Ici, l’antagoniste principal se nomme Beauséant, vieux gaulliste tendance Pasqua et nouveau ministre de l’Intérieur de Séchard. Son goût du pouvoir le poussera à manipuler les fachos du Bloc Patriotique dans un complot visant à accéder à la fonction suprême. Pour lui faire face, Guillaume Manerville, ministre d’État à l’Ecologie sociale et solidaire, seul recours de la gauche pour contrer les ambitions de Beauséant et son désir d’ordre ultra-sécuritaire. Manerville a une fille, Clio, aspirante normalienne qui s’encanaille gentiment avec les Bonobos Effondrés (clin d’œil aux Chimpanzés du futur de Pièces et Main d’œuvre) des jeunes post-situs qui refont le monde dans un bar du Xe arrondissement, L’Hacienda bleue. Problème : Clio devient une cible et devra compter sur la protection du Capitaine, ancien barbouze et lié par un pacte secret avec son père, pour éviter de finir éparpillée façon puzzle comme la voiture d’une ministre de Séchard.

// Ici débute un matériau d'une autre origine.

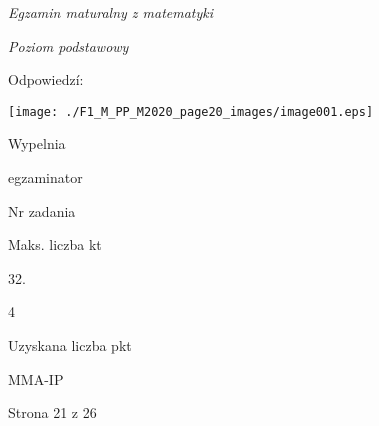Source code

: \documentclass[a4paper,12pt]{article}
\begin{document}
{\it Egzamin maturalny z matematyki}

{\it Poziom podstawowy}

Odpowiedzí:
\begin{center}
\texttt{[image: ./F1\_M\_PP\_M2020\_page20\_images/image001.eps]}
\end{center}
Wypelnia

egzaminator

Nr zadania

Maks. liczba kt

32.

4

Uzyskana liczba pkt

MMA-IP

Strona 21 z 26
\end{document}
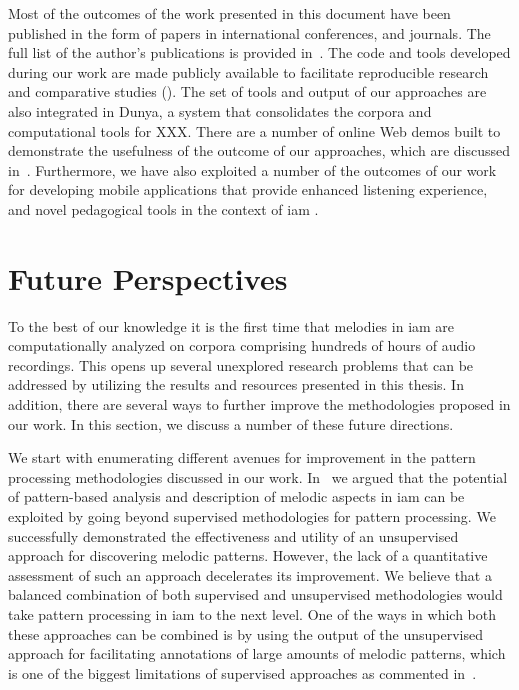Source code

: Most of the outcomes of the work presented in this document have been published in the form of papers in international conferences, and journals. The full list of the author’s publications is provided in~. The code and tools developed during our work are made publicly available to facilitate reproducible research and comparative studies (). The set of tools and output of our approaches are also integrated in Dunya, a system that consolidates the corpora and computational tools for XXX. There are a number of online Web demos built to demonstrate the usefulness of the outcome of our approaches, which are discussed in~\secref{}. Furthermore, we have also exploited a number of the outcomes of our work for developing mobile applications that provide enhanced listening experience, and novel pedagogical tools in the context of \gls{iam} \secref{}.


\section{Future Perspectives}
\label{sec:future_directions}

To the best of our knowledge it is the first time that melodies in \gls{iam} are computationally analyzed on corpora comprising hundreds of hours of audio recordings. This opens up several unexplored research problems that can be addressed by utilizing the results and resources presented in this thesis. In addition, there are several ways to further improve the methodologies proposed in our work. In this section, we discuss a number of these future directions. 

We start with enumerating different avenues for improvement in the pattern processing methodologies discussed in our work. In~ we argued that the potential of pattern-based analysis and description of melodic aspects in \gls{iam} can be exploited by going beyond supervised methodologies for pattern processing. We successfully demonstrated the effectiveness and utility of an unsupervised approach for discovering melodic patterns. However, the lack of a quantitative assessment of such an approach decelerates its improvement. We believe that a balanced combination of both supervised and unsupervised methodologies would take pattern processing in \gls{iam} to the next level. One of the ways in which both these approaches can be combined is by using the output of the unsupervised approach for facilitating annotations of large amounts of melodic patterns, which is one of the biggest limitations of supervised approaches as commented in~.

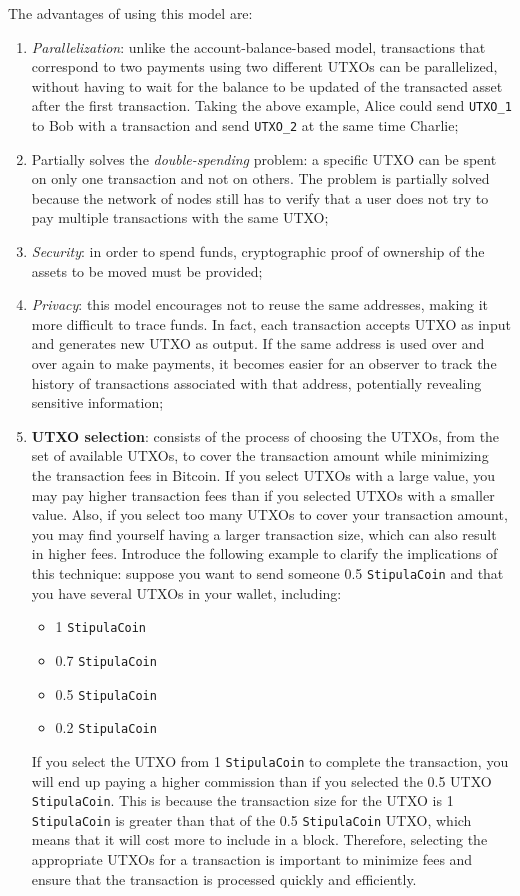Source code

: The advantages of using this model are:
\begin{enumerate}
	\item \textit{Parallelization}\label{utxo-parallelization}: unlike the account-balance-based model, 
	transactions that correspond to two payments using two different UTXOs can be parallelized, without having 
	to wait for the balance to be updated of the transacted asset after the first transaction. Taking the 
	above example, Alice could send \verb|UTXO_1| to Bob with a transaction and send \verb|UTXO_2| at the same 
	time Charlie;
	\item Partially solves the \textit{double-spending} problem: a specific UTXO can be spent on only one 
	transaction and not on others. The problem is partially solved because the network of nodes still has to 
	verify that a user does not try to pay multiple transactions with the same UTXO;
	\item \textit{Security}: in order to spend funds, cryptographic proof of ownership of the assets to be 
	moved must be provided;
	\item \textit{Privacy}: this model encourages not to reuse the same addresses, making it more difficult 
	to trace funds. In fact, each transaction accepts UTXO as input and generates new UTXO as output. If the 
	same address is used over and over again to make payments, it becomes easier for an observer to track the 
	history of transactions associated with that address, potentially revealing sensitive information;
	\item \textbf{UTXO selection}\label{coin-selection}: consists of the process of choosing the UTXOs, from 
	the set of available UTXOs, to cover the transaction amount while minimizing the transaction fees in 
	Bitcoin. If you select UTXOs with a large value, you may pay higher transaction fees than if you selected 
	UTXOs with a smaller value. Also, if you select too many UTXOs to cover your transaction amount, you may 
	find yourself having a larger transaction size, which can also result in higher fees. Introduce the 
	following example to clarify the implications of this technique: suppose you want to send someone 0.5 
	\verb|StipulaCoin| and that you have several UTXOs in your wallet, including:
	\begin{itemize}
		\item 1 \verb|StipulaCoin|
		\item 0.7 \verb|StipulaCoin|
		\item 0.5 \verb|StipulaCoin|
		\item 0.2 \verb|StipulaCoin|
	\end{itemize}

If you select the UTXO from 1 \verb|StipulaCoin| to complete the transaction, you will end up paying a 
higher commission than if you selected the 0.5 UTXO \verb|StipulaCoin|. This is because the transaction 
size for the UTXO is 1 \verb|StipulaCoin| is greater than that of the 0.5 \verb|StipulaCoin| UTXO, which 
means that it will cost more to include in a block. Therefore, selecting the appropriate UTXOs for a 
transaction is important to minimize fees and ensure that the transaction is processed quickly and 
efficiently.
\end{enumerate}

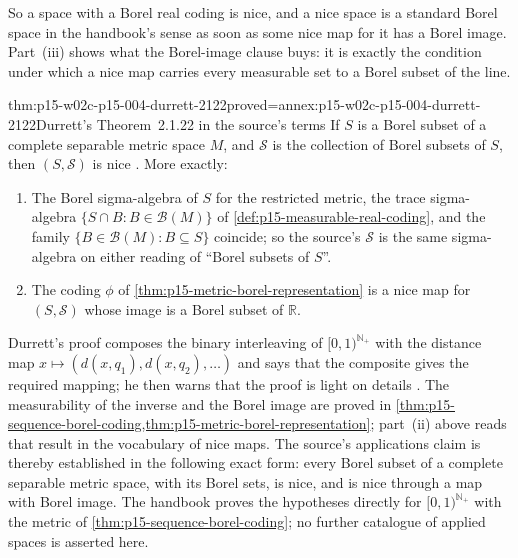 So a space with a Borel real coding is nice, and a nice space is a
standard Borel space in the handbook's sense as soon as some nice map
for it has a Borel image. Part~(iii) shows what the Borel-image clause
buys: it is exactly the condition under which a nice map carries every
measurable set to a Borel subset of the line.

\begin{hbtheorem}{thm:p15-w02c-p15-004-durrett-2122}{proved=annex:p15-w02c-p15-004-durrett-2122}{Durrett's Theorem~2.1.22 in the source's terms}
If \(S\) is a Borel subset of a complete separable metric space \(M\),
and \(\mathcal S\) is the collection of Borel subsets of \(S\), then
\((S,\mathcal S)\) is nice \cite[Theorem~2.1.22, p.~54]{DurrettPTEAuthor2019}.
More exactly:
\begin{enumerate}
\item The Borel sigma-algebra of \(S\) for the restricted metric, the
      trace sigma-algebra \(\{S\cap B:B\in\mathcal B(M)\}\) of
      \cref{def:p15-measurable-real-coding}, and the family
      \(\{B\in\mathcal B(M):B\subseteq S\}\) coincide; so the source's
      \(\mathcal S\) is the same sigma-algebra on either reading of
      ``Borel subsets of \(S\)''.
\item The coding \(\phi\) of \cref{thm:p15-metric-borel-representation}
      is a nice map for \((S,\mathcal S)\) whose image is a Borel subset
      of \(\mathbb R\).
\end{enumerate}
\end{hbtheorem}

Durrett's proof composes the binary interleaving of \([0,1)^{\mathbb N_+}\)
with the distance map \(x\mapsto(d(x,q_1),d(x,q_2),\ldots)\) and says that
the composite gives the required mapping; he then warns that the proof is
light on details \cite[p.~54]{DurrettPTEAuthor2019}. The measurability of
the inverse and the Borel image are proved in
\cref{thm:p15-sequence-borel-coding,thm:p15-metric-borel-representation};
part~(ii) above reads that result in the vocabulary of nice maps.
The source's applications claim is thereby established in the following
exact form: every Borel subset of a complete separable metric space, with
its Borel sets, is nice, and is nice through a map with Borel image. The
handbook proves the hypotheses directly for \([0,1)^{\mathbb N_+}\) with the
metric of \cref{thm:p15-sequence-borel-coding}; no further catalogue of
applied spaces is asserted here.


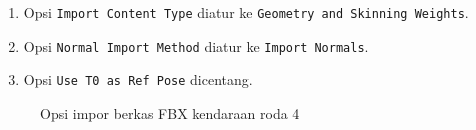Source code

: \begin{enumerate}
    \item Opsi \verb|Import Content Type| diatur ke \texttt{Geometry and Skinning Weights}.
    \item Opsi \verb|Normal Import Method| diatur ke \verb|Import Normals|.
    \item Opsi \verb|Use T0 as Ref Pose| dicentang.
\end{enumerate}

\begin{figure}[!ht]
    \centering
    \hfill
    \caption{Opsi impor berkas FBX kendaraan roda 4}
    \label{fig:fbx-import-options-4wheeled}
\end{figure}

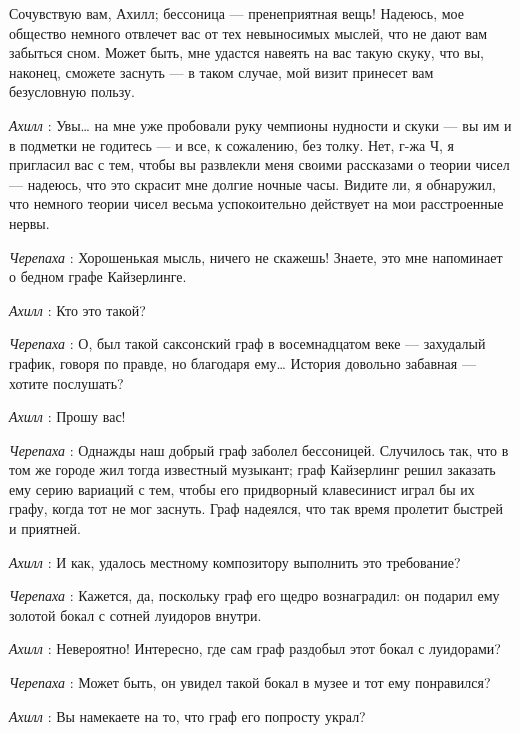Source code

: \documentclass[../main.tex]{subfiles}
\begin{document}


\begin{dialogue}

 Сочувствую вам, Ахилл; бессоница --- пренеприятная вещь! Надеюсь, мое общество немного отвлечет вас от тех невыносимых мыслей, что не дают вам забыться сном. Может быть, мне удастся навеять на вас такую скуку, что вы, наконец, сможете заснуть --- в таком случае, мой визит принесет вам безусловную пользу.

\emph{Ахилл} : Увы\ldots{} на мне уже пробовали руку чемпионы нудности и скуки --- вы им и в подметки не годитесь --- и все, к сожалению, без толку. Нет, г-жа Ч, я пригласил вас с тем, чтобы вы развлекли меня своими рассказами о теории чисел --- надеюсь, что это скрасит мне долгие ночные часы. Видите ли, я обнаружил, что немного теории чисел весьма успокоительно действует на мои расстроенные нервы.

\emph{Черепаха} : Хорошенькая мысль, ничего не скажешь! Знаете, это мне напоминает о бедном графе Кайзерлинге.

\emph{Ахилл} : Кто это такой?

\emph{Черепаха} : О, был такой саксонский граф в восемнадцатом веке --- захудалый график, говоря по правде, но благодаря ему\ldots{} История довольно забавная --- хотите послушать?

\emph{Ахилл} : Прошу вас!

\emph{Черепаха} : Однажды наш добрый граф заболел бессоницей. Случилось так, что в том же городе жил тогда известный музыкант; граф Кайзерлинг решил заказать ему серию вариаций с тем, чтобы его придворный клавесинист играл бы их графу, когда тот не мог заснуть. Граф надеялся, что так время пролетит быстрей и приятней.

\emph{Ахилл} : И как, удалось местному композитору выполнить это требование?

\emph{Черепаха} : Кажется, да, поскольку граф его щедро вознаградил: он подарил ему золотой бокал с сотней луидоров внутри.

\emph{Ахилл} : Невероятно! Интересно, где сам граф раздобыл этот бокал с луидорами?

\emph{Черепаха} : Может быть, он увидел такой бокал в музее и тот ему понравился?

\emph{Ахилл} : Вы намекаете на то, что граф его попросту украл?


\end{dialogue}
\end{document}
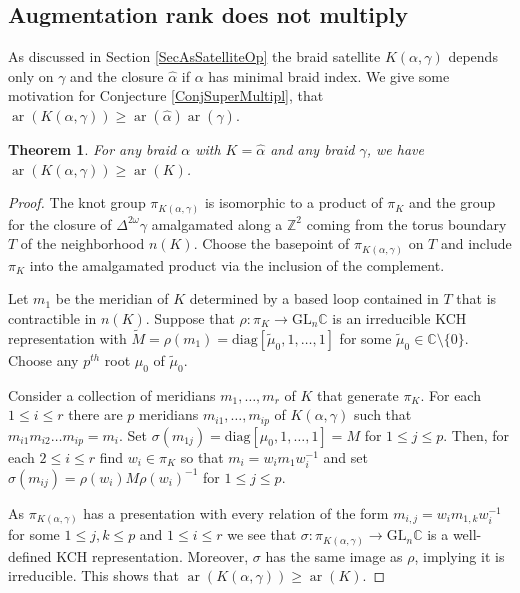 \documentclass[11pt]{amsart}
\def\s{{\sigma}}
\def\ar{\operatorname{ar}}
\newtheorem{thm}{Theorem}[section]
\theoremstyle{definition}
\begin{document}
\subsection{Augmentation rank does not multiply}
\label{SecMultiplic}

As discussed in Section \ref{SecAsSatelliteOp} the braid satellite $K(\alpha,\gamma)$ depends only on $\gamma$ and the closure $\hat{\alpha}$ if $\alpha$ has minimal braid index. We give some motivation for Conjecture \ref{ConjSuperMultipl}, that $\ar(K(\alpha,\gamma))\ge \ar(\hat{\alpha})\ar(\hat{\gamma})$.

\begin{thm}For any braid $\alpha$ with $K=\hat{\alpha}$ and any braid $\gamma$, we have $\ar(K(\alpha,\gamma)) \ge \ar(K)$.
\label{ThmCompanionRank}
\end{thm}
\begin{proof}The knot group $\pi_{K(\alpha,\gamma)}$ is isomorphic to a product of $\pi_K$ and the group for the closure of $\Delta^{2\omega}\gamma$ amalgamated along a $\mathbb Z^2$ coming from the torus boundary $T$ of the neighborhood $n(K)$. Choose the basepoint of $\pi_{K(\alpha,\gamma)}$ on $T$ and include $\pi_K$ into the amalgamated product via the inclusion of the complement.

Let $m_1$ be the meridian of $K$ determined by a based loop contained in $T$ that is contractible in $n(K)$. Suppose that $\rho:\pi_K\to\text{GL}_n\mathbb C$ is an irreducible KCH representation with $\widetilde M = \rho(m_1) = \text{diag}[\widetilde\mu_0,1,\ldots,1]$ for some $\widetilde\mu_0\in\mathbb C\setminus\{0\}$. Choose any $p^{th}$ root $\mu_0$ of $\widetilde\mu_0$. 

Consider a collection of meridians $m_1,\ldots,m_r$ of $K$ that generate $\pi_K$. For each $1\le i\le r$ there are $p$ meridians $m_{i1},\ldots,m_{ip}$ of $K(\alpha,\gamma)$ such that $m_{i1}m_{i2}\ldots m_{ip} = m_i$. Set $\s(m_{1j}) = \text{diag}[\mu_0,1,\ldots,1] = M$ for $1\le j\le p$. Then, for each $2\le i\le r$ find $w_i\in\pi_K$ so that $m_i = w_im_1w_i^{-1}$ and set $\s(m_{ij}) = \rho(w_i)M\rho(w_i)^{-1}$ for $1\le j\le p$.

As $\pi_{K(\alpha,\gamma)}$ has a presentation with every relation of the form $m_{i,j} = w_im_{1,k}w_i^{-1}$ for some $1\le j, k\le p$ and $1\le i\le r$ we see that $\s:\pi_{K(\alpha,\gamma)}\to\text{GL}_n\mathbb C$ is a well-defined KCH representation. Moreover, $\s$ has the same image as $\rho$, implying it is irreducible. This shows that $\ar(K(\alpha,\gamma))\ge \ar(K)$.
\end{proof}
\end{document}
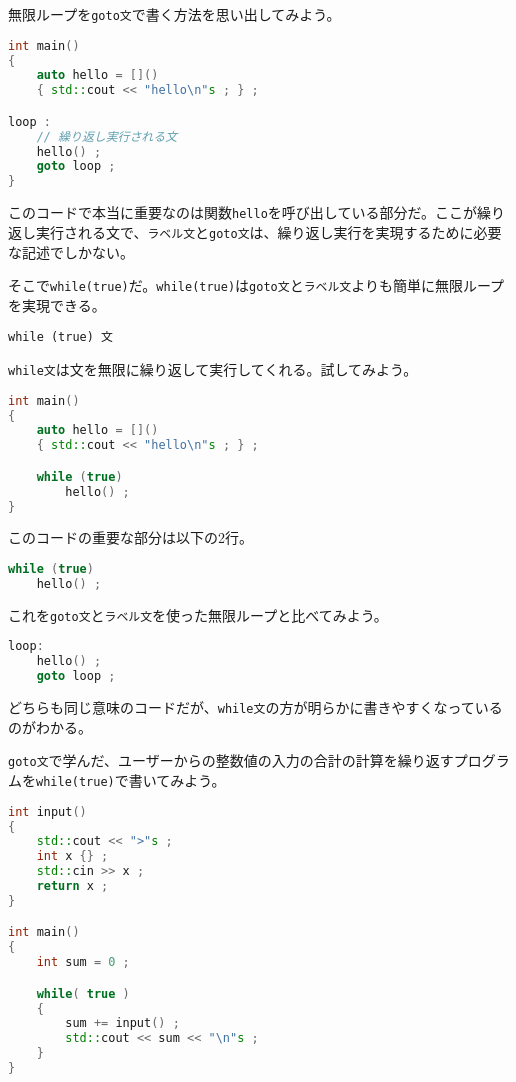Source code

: 
無限ループを\texttt{goto文}で書く方法を思い出してみよう。

\begin{lstlisting}[language={C++}]
int main()
{
    auto hello = []()
    { std::cout << "hello\n"s ; } ;

loop :
    // 繰り返し実行される文
    hello() ;
    goto loop ;
}
\end{lstlisting}

このコードで本当に重要なのは関数\texttt{hello}を呼び出している部分だ。ここが繰り返し実行される文で、\texttt{ラベル文}と\texttt{goto文}は、繰り返し実行を実現するために必要な記述でしかない。

そこで\texttt{while(true)}だ。\texttt{while(true)}は\texttt{goto文}と\texttt{ラベル文}よりも簡単に無限ループを実現できる。

\begin{lstlisting}[style=grammar]
while (true) 文
\end{lstlisting}

\texttt{while文}は文を無限に繰り返して実行してくれる。試してみよう。

\begin{lstlisting}[language={C++}]
int main()
{
    auto hello = []()
    { std::cout << "hello\n"s ; } ;

    while (true)
        hello() ;
}
\end{lstlisting}

このコードの重要な部分は以下の2行。

\begin{lstlisting}[language={C++}]
while (true)
    hello() ;
\end{lstlisting}

これを\texttt{goto文}と\texttt{ラベル文}を使った無限ループと比べてみよう。

\begin{lstlisting}[language={C++}]
loop:
    hello() ;
    goto loop ;
\end{lstlisting}

どちらも同じ意味のコードだが、\texttt{while文}の方が明らかに書きやすくなっているのがわかる。

\texttt{goto文}で学んだ、ユーザーからの整数値の入力の合計の計算を繰り返すプログラムを\texttt{while(true)}で書いてみよう。

\begin{lstlisting}[language={C++}]
int input()
{
    std::cout << ">"s ;
    int x {} ;
    std::cin >> x ;
    return x ;
}

int main()
{
    int sum = 0 ;

    while( true )
    {
        sum += input() ;
        std::cout << sum << "\n"s ;
    }
}
\end{lstlisting}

Si la poésie et la littérature constituaient le remède à l’effondrement du monde dans Vivonne (2021), elles infusent autant les pages de ce roman noir, comme un contre-poison à la brutalité des rapports humains, accompagnant le périple de Clio et du Capitaine dans une France en proie au chaos. Ces deux-là deviendront inséparables à la fin du roman, lui veillant sur elle comme l’ange gardien qu’il a toujours été, un Glock 19 toujours à portée de main, L’Anabase de Xénophon dans l’autre. Au-delà de la maîtrise de la dramaturgie, Leroy arrive en quelques tirades bien senties à brosser le portrait d’un personnage dans toute sa complexité, à donner corps à ses rêves et ses désirs, à le projeter dans une histoire qui le dépasse. Ou l’art de réunir Balzac et Manchette sous l’égide de l’humour noir le plus féroce.

Sylvain Métafiot

L’origine du néo-libéralisme [2]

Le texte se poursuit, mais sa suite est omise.